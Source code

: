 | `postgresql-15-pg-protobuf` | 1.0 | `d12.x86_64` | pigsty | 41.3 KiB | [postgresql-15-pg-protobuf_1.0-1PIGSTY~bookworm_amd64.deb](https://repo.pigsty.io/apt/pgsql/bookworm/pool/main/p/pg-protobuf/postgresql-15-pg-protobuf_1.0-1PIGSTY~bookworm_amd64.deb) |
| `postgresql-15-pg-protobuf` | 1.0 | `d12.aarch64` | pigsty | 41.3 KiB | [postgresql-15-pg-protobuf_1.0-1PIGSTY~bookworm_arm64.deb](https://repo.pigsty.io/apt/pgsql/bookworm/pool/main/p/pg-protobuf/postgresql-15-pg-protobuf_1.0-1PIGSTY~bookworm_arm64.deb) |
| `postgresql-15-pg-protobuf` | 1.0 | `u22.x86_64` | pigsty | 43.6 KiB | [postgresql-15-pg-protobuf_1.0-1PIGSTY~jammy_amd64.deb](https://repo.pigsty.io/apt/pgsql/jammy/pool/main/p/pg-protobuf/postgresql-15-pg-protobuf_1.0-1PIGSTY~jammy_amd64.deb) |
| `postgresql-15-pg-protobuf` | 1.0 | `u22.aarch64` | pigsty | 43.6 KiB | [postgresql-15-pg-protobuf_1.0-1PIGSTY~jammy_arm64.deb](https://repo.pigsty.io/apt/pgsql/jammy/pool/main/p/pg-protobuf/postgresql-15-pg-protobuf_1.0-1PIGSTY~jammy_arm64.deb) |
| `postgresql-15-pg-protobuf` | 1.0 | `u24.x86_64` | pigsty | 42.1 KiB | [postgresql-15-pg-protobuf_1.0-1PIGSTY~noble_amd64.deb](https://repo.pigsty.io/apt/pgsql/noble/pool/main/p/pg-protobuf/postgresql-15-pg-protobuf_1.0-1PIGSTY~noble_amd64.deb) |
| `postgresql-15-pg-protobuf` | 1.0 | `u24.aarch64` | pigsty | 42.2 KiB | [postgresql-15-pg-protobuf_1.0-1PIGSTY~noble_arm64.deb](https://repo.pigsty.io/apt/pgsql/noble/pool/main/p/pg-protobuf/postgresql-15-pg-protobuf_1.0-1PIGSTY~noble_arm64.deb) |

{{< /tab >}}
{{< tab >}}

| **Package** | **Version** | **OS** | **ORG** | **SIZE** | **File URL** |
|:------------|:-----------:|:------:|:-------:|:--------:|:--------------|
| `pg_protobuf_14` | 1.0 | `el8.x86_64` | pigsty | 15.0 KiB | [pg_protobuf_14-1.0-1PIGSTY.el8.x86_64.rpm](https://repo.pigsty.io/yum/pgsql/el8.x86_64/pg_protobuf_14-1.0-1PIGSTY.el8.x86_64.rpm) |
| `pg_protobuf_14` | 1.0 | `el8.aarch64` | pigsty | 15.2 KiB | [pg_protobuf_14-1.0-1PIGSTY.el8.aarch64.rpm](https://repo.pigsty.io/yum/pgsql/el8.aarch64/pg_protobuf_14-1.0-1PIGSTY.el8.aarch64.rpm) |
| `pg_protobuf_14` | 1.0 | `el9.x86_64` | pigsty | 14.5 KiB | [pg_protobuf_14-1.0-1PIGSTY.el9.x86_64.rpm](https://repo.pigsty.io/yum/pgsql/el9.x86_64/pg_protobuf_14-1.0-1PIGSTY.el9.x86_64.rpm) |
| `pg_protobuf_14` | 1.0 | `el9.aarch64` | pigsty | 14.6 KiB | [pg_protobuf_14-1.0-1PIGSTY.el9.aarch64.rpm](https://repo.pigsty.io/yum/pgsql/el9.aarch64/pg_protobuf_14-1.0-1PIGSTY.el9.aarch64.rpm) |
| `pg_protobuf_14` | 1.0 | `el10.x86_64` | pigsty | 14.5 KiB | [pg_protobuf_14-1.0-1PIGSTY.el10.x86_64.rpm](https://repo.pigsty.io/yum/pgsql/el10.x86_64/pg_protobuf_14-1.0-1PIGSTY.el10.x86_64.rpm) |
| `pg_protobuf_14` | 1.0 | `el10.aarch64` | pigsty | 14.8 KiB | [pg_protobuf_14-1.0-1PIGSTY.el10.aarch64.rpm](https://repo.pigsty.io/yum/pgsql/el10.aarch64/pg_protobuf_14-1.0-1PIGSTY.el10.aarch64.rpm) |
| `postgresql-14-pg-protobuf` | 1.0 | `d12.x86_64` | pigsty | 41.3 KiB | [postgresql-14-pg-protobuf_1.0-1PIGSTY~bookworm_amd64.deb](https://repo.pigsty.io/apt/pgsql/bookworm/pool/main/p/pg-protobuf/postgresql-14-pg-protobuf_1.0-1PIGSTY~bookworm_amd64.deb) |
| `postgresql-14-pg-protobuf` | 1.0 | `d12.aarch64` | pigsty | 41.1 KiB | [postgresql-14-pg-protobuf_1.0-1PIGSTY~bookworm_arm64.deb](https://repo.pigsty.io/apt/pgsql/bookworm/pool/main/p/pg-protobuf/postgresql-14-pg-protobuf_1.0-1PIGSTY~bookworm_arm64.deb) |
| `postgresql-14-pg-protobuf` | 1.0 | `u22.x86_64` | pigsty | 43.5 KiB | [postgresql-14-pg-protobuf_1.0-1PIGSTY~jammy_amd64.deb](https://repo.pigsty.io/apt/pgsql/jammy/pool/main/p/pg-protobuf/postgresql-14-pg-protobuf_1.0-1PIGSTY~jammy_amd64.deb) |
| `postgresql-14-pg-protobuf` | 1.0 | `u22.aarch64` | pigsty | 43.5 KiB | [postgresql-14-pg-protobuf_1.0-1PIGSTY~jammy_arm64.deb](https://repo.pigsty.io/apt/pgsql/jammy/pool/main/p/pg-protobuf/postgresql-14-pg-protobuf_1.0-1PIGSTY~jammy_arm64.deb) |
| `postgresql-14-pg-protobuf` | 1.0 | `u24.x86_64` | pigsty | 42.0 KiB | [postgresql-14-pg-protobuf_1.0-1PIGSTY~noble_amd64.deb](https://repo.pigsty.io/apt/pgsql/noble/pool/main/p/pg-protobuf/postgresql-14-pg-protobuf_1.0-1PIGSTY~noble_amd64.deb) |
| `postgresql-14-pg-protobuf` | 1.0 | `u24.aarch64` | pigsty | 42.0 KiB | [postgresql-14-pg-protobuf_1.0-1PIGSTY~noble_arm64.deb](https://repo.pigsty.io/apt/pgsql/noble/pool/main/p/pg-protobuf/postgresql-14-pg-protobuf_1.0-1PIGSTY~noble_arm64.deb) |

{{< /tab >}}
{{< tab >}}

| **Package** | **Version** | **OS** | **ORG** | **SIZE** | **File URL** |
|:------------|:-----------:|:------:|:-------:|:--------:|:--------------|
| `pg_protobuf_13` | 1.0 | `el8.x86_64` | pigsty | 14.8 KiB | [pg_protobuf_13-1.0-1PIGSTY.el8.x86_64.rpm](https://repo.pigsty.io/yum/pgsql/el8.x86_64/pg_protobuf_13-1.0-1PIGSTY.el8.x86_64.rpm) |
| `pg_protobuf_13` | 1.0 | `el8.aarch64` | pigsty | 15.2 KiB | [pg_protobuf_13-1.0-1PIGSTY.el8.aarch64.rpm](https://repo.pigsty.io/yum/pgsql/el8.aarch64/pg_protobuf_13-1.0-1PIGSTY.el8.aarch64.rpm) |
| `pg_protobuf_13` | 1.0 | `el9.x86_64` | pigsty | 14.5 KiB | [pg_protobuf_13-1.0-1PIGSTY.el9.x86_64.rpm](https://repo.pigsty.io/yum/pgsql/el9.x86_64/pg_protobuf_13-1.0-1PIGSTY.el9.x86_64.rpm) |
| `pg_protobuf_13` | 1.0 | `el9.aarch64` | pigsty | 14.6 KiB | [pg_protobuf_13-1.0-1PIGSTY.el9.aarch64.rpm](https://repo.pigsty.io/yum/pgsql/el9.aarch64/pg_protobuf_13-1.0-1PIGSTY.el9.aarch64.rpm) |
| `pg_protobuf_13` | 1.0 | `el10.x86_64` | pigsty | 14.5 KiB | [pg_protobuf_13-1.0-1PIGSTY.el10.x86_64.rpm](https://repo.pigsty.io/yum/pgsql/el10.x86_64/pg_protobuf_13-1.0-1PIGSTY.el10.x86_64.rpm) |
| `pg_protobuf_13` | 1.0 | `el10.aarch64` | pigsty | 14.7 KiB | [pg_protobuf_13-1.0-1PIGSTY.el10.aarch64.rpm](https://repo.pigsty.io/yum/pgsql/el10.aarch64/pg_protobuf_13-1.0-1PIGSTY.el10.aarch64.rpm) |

::::::

▶ _Problem to work on_: Check each line above for "noble" and return the ones that have it.

▶ _Result_:
| `postgresql-15-pg-protobuf` | 1.0 | `u24.x86_64` | pigsty | 42.1 KiB | [postgresql-15-pg-protobuf_1.0-1PIGSTY~noble_amd64.deb](https://repo.pigsty.io/apt/pgsql/noble/pool/main/p/pg-protobuf/postgresql-15-pg-protobuf_1.0-1PIGSTY~noble_amd64.deb) |
| `postgresql-15-pg-protobuf` | 1.0 | `u24.aarch64` | pigsty | 42.2 KiB | [postgresql-15-pg-protobuf_1.0-1PIGSTY~noble_arm64.deb](https://repo.pigsty.io/apt/pgsql/noble/pool/main/p/pg-protobuf/postgresql-15-pg-protobuf_1.0-1PIGSTY~noble_arm64.deb) |
| `postgresql-14-pg-protobuf` | 1.0 | `u24.x86_64` | pigsty | 42.0 KiB | [postgresql-14-pg-protobuf_1.0-1PIGSTY~noble_amd64.deb](https://repo.pigsty.io/apt/pgsql/noble/pool/main/p/pg-protobuf/postgresql-14-pg-protobuf_1.0-1PIGSTY~noble_amd64.deb) |
| `postgresql-14-pg-protobuf` | 1.0 | `u24.aarch64` | pigsty | 42.0 KiB | [postgresql-14-pg-protobuf_1.0-1PIGSTY~noble_arm64.deb](https://repo.pigsty.io/apt/pgsql/noble/pool/main/p/pg-protobuf/postgresql-14-pg-protobuf_1.0-1PIGSTY~noble_arm64.deb) |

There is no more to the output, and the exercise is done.